◆ INSTRUCTIONS TO FOLLOW
Among the records below, find each line bearing the word "Firecape" and copy it.

::: RECORDS FOR THIS EXERCISE :::

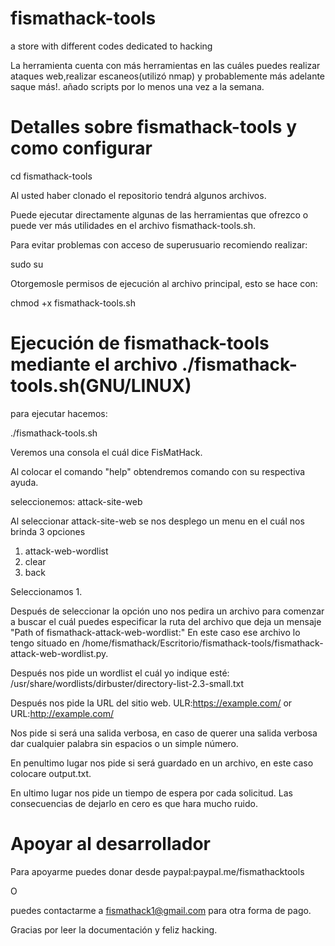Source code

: # fismathack-tools
a store with different codes dedicated to hacking

La herramienta cuenta con más herramientas en las cuáles puedes realizar ataques web,realizar escaneos(utilizó nmap) y probablemente más adelante saque más!.
añado scripts por lo menos una vez a la semana.

<h1>Detalles sobre fismathack-tools y como configurar</h1>

cd fismathack-tools

Al usted haber clonado el repositorio tendrá algunos archivos.

Puede ejecutar directamente algunas de las herramientas que ofrezco o puede ver más utilidades en el archivo fismathack-tools.sh.

Para evitar problemas con acceso de superusuario recomiendo realizar:

sudo su

Otorgemosle permisos de ejecución al archivo principal, esto se hace con:

chmod +x fismathack-tools.sh

<h1>Ejecución de fismathack-tools mediante el archivo ./fismathack-tools.sh(GNU/LINUX)</h1> 

para ejecutar hacemos:

./fismathack-tools.sh

Veremos una consola el cuál dice FisMatHack.

Al colocar el comando "help" obtendremos comando con su respectiva ayuda.

seleccionemos:
attack-site-web

Al seleccionar attack-site-web se nos desplego un menu en el cuál nos brinda 3 opciones 
1) attack-web-wordlist
2) clear
3) back 

Seleccionamos 1. 

Después de seleccionar la opción uno nos pedira un archivo para comenzar a buscar el cuál puedes especificar la ruta del archivo que deja un mensaje "Path of fismathack-attack-web-wordlist:" 
En este caso ese archivo lo tengo situado en /home/fismathack/Escritorio/fismathack-tools/fismathack-attack-web-wordlist.py.

Después nos pide un wordlist el cuál yo indique esté: /usr/share/wordlists/dirbuster/directory-list-2.3-small.txt

Después nos pide la URL del sitio web.
ULR:https://example.com/ 
or
URL:http://example.com/

Nos pide si será una salida verbosa, en caso de querer una salida verbosa dar cualquier palabra sin espacios o un simple número.

En penultimo lugar nos pide si será guardado en un archivo, en este caso colocare output.txt.

En ultimo lugar nos pide un tiempo de espera por cada solicitud.
Las consecuencias de dejarlo en cero es que hara mucho ruido.

<h1>Apoyar al desarrollador</h1>

Para apoyarme puedes donar desde paypal:paypal.me/fismathacktools
 
O

puedes contactarme a fismathack1@gmail.com para otra forma de pago.



Gracias por leer la documentación y feliz hacking.

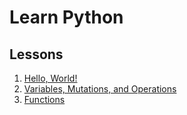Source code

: # Learn Python

## Lessons

1. [Hello, World!](1/README.md)
2. [Variables, Mutations, and Operations](2/README.md)
2. [Functions](3/README.md)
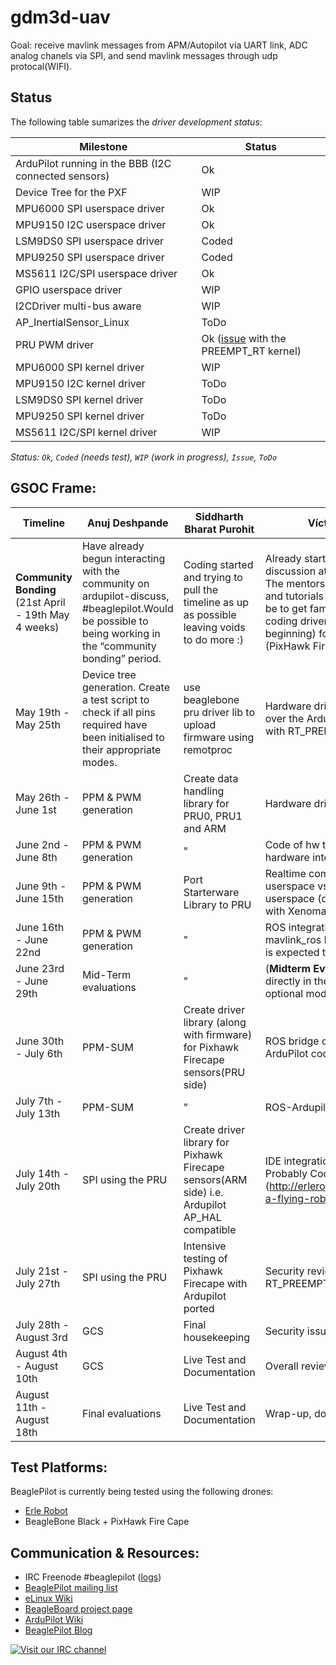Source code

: gdm3d-uav
=========

Goal: receive mavlink messages from APM/Autopilot via UART link, ADC analog chanels via SPI, and send mavlink messages through udp protocal(WIFI).

Status
------

The following table sumarizes the *driver development status*:

| Milestone | Status |
| ----------|--------|
| ArduPilot running in the BBB (I2C connected sensors) | Ok |
| Device Tree for the PXF | WIP |
| MPU6000 SPI userspace driver | Ok |
| MPU9150 I2C userspace driver | Ok|
| LSM9DS0 SPI userspace driver | Coded |
| MPU9250 SPI userspace driver | Coded |
| MS5611 I2C/SPI userspace driver | Ok |
| GPIO userspace driver | WIP |
| I2CDriver multi-bus aware | WIP |
| AP_InertialSensor_Linux | ToDo |
| PRU PWM driver | Ok ([issue](https://groups.google.com/forum/#!topic/beaglepilot/7DKcdm0AEPo) with the PREEMPT_RT kernel) |
| MPU6000 SPI kernel driver | WIP |
| MPU9150 I2C kernel driver | ToDo |
| LSM9DS0 SPI kernel driver | ToDo |
| MPU9250 SPI kernel driver | ToDo |
| MS5611 I2C/SPI kernel driver | WIP |


*Status: `Ok`, `Coded` (needs test), `WIP` (work in progress), `Issue`, `ToDo`*

GSOC Frame:
-------------

| Timeline | Anuj Deshpande| Siddharth Bharat Purohit| Víctor Mayoral Vilches |
|----------|-------------- |-------------------------|------------------------|
| **Community Bonding** (21st April - 19th May 4 weeks)|Have already begun interacting with the community on ardupilot-discuss, #beaglepilot.Would be possible to being working in the “community bonding” period. | Coding started and trying to pull the timeline as up as possible leaving voids to do more :)| Already started coding and the discussion at #beaglepilot (Freenode). The mentors provided great feedback and tutorials to get started. The goal will be to get familiar with ArduPilot and start coding drivers (userspace ones at the beginning) for the hardware to be used (PixHawk Fire Cape). |
| May 19th - May 25th |Device tree generation. Create a test script to check if all pins required have been initialised to their appropriate modes.  | use beaglebone pru driver lib to upload firmware using remotproc| Hardware drivers coding (userspace) over the ArduPilot code (Linux kernel with RT_PREEMPT patches applied). |
| May 26th - June 1st | PPM & PWM generation| Create data handling library for PRU0, PRU1 and ARM| Hardware drivers coding. |
| June 2nd - June 8th | PPM & PWM generation | " | Code of hw tests. Make sure that all the hardware interfaces properly.| 
| June 9th - June 15th | PPM & PWM generation | Port Starterware Library to PRU| Realtime comparison: stock kernel userspace vs RT_PREEMPT kernel userspace (desirable to include tests with Xenomai if the time allows it) |
| June 16th - June 22nd | PPM & PWM generation | "| ROS integration through MAVLink (using mavlink_ros ROS package). This first task is expected to be straightforward.|
| June 23rd - June 29th |Mid-Term evaluations | "| (**Midterm Eval**) ROS bridge coded directly in the ArduPilot code as an optional module. |
| June 30th - July 6th | PPM-SUM |Create driver library (along with firmware) for Pixhawk Firecape sensors(PRU side) | ROS bridge coded directly in the ArduPilot code as an optional module.|
| July 7th - July 13th | PPM-SUM | "| ROS-Ardupilot tests. |
| July 14th - July 20th | SPI using the PRU | Create driver library for Pixhawk Firecape sensors(ARM side) i.e. Ardupilot AP_HAL compatible| IDE integration, web programming. Probably Codiad or Cloud9 (http://erlerobot.com/blog/programming-a-flying-robot-in-the-browser/). |
| July 21st - July 27th | SPI using the PRU |Intensive testing of Pixhawk Firecape with Ardupilot ported | Security review of Ardupilot running on a RT_PREEMPT patched kernel.|
| July 28th - August 3rd | GCS | Final housekeeping| Security issues. |
| August 4th - August 10th | GCS |Live Test and Documentation | Overall review an tutorials development. |
| August 11th - August 18th | Final evaluations |Live Test and Documentation | Wrap-up, documentation and delivery. |

Test Platforms:
-----------
BeaglePilot is currently being tested using the following drones:
- [Erle Robot](http://erlerobot.com)
- BeagleBone Black + PixHawk Fire Cape

Communication & Resources:
--------------
- IRC Freenode #beaglepilot ([logs](http://logs.nslu2-linux.org/livelogs/beaglepilot/))
- [BeaglePilot mailing list](https://groups.google.com/forum/#!forum/beaglepilot)
- [eLinux Wiki](http://elinux.org/BeagleBoard/GSoC/BeaglePilot)
- [BeagleBoard project page](http://beagleboard.org/project/BeaglePilot/)
- [ArduPilot Wiki](http://dev.ardupilot.com/wiki/beaglepilot/)
- [BeaglePilot Blog](http://ardupilotbeaglebone.wordpress.com/)

[![Visit our IRC channel](https://kiwiirc.com/buttons/chat.freenode.net/beaglepilot.png)](https://kiwiirc.com/client/chat.freenode.net/?nick=beaglepilo|?#beaglepilot)
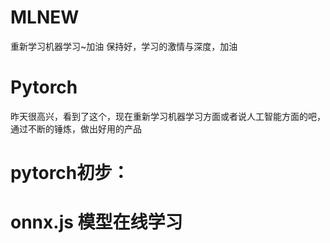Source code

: # MLNEW
重新学习机器学习~加油
保持好，学习的激情与深度，加油

# Pytorch
昨天很高兴，看到了这个，现在重新学习机器学习方面或者说人工智能方面的吧，通过不断的锤炼，做出好用的产品

# pytorch初步：




# onnx.js 模型在线学习

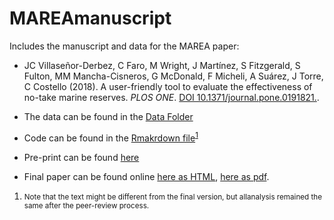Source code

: # MAREAmanuscript
Includes the manuscript and data for the MAREA paper:

- JC Villaseñor-Derbez, C Faro, M Wright, J Martínez, S Fitzgerald, S Fulton, MM Mancha-Cisneros, G McDonald, F Micheli, A Suárez, J Torre, C Costello (2018). A user-friendly tool to evaluate the effectiveness of no-take marine reserves. *PLOS ONE*. [DOI 10.1371/journal.pone.0191821.](https://doi.org/10.1371/journal.pone.0191821).

- The data can be found in the [Data Folder](./Data)
- Code can be found in the [Rmakrdown file](./Manuscript.Rmd)<sup id="a1">[1](#f1)</sup>
- Pre-print can be found [here](./plostemplate/ManuscriptPLOS.pdf)
- Final paper can be found online [here as HTML](http://journals.plos.org/plosone/article?id=10.1371/journal.pone.0191821), [here as pdf](http://journals.plos.org/plosone/article/file?id=10.1371/journal.pone.0191821&type=printable).


 1. <small id="f1"> Note that the text might be different from the final version, but allanalysis remained the same after the peer-review process. </small>
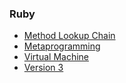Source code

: ### Ruby
- [Method Lookup Chain](https://github.com/kroolar/tech-stack/blob/master/ruby/method-lookup-chain.md)
- [Metaprogramming](https://github.com/kroolar/tech-stack/blob/master/ruby/metaprogramming.md)
- [Virtual Machine](https://github.com/kroolar/tech-stack/blob/master/ruby/virtual-machine.md)
- [Version 3](https://github.com/kroolar/tech-stack/blob/master/ruby/version-3.md)
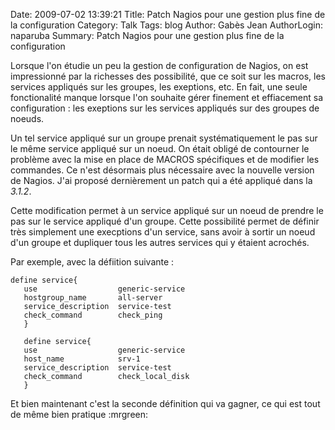 Date: 2009-07-02 13:39:21
Title: Patch Nagios pour une gestion plus fine de la configuration
Category: Talk
Tags: blog
Author: Gabès Jean
AuthorLogin: naparuba
Summary: Patch Nagios pour une gestion plus fine de la configuration

<!-- relu -->

Lorsque l'on étudie un peu la gestion de configuration de Nagios, on est impressionné par la richesses des possibilité, que ce soit sur les macros, les services appliqués sur les groupes, les exeptions, etc. En fait, une seule fonctionalité manque lorsque l'on souhaite gérer finement et effiacement sa configuration : les exeptions sur les services appliqués sur des groupes de noeuds.

Un tel service appliqué sur un groupe prenait systématiquement le pas sur le même service appliqué sur un noeud. On était obligé de contourner le problème avec la mise en place de MACROS spécifiques et de modifier les commandes. Ce n'est désormais plus nécessaire avec la nouvelle version de Nagios. J'ai proposé dernièrement un patch qui a été appliqué dans la *3.1.2*.

Cette modification permet à un service appliqué sur un noeud de prendre le pas sur le service appliqué d'un groupe. Cette possibilité permet de définir très simplement une execptions d'un service, sans avoir à sortir un noeud d'un groupe et dupliquer tous les autres services qui y étaient acrochés.

Par exemple, avec la défiition suivante :

    define service{
       use                  generic-service
       hostgroup_name       all-server
       service_description  service-test
       check_command        check_ping
       }
       
       define service{
       use                  generic-service
       host_name            srv-1
       service_description  service-test
       check_command        check_local_disk
       }

<p style="text-align: left;">Et bien maintenant c'est la seconde définition qui va gagner, ce qui est tout de même bien pratique  :mrgreen:</p>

:::

◆ FINISHED EXERCISE
| June 30th - July 6th | PPM-SUM |Create driver library (along with firmware) for Pixhawk Firecape sensors(PRU side) | ROS bridge coded directly in the ArduPilot code as an optional module.|
| July 14th - July 20th | SPI using the PRU | Create driver library for Pixhawk Firecape sensors(ARM side) i.e. Ardupilot AP_HAL compatible| IDE integration, web programming. Probably Codiad or Cloud9 (http://erlerobot.com/blog/programming-a-flying-robot-in-the-browser/). |
| July 21st - July 27th | SPI using the PRU |Intensive testing of Pixhawk Firecape with Ardupilot ported | Security review of Ardupilot running on a RT_PREEMPT patched kernel.|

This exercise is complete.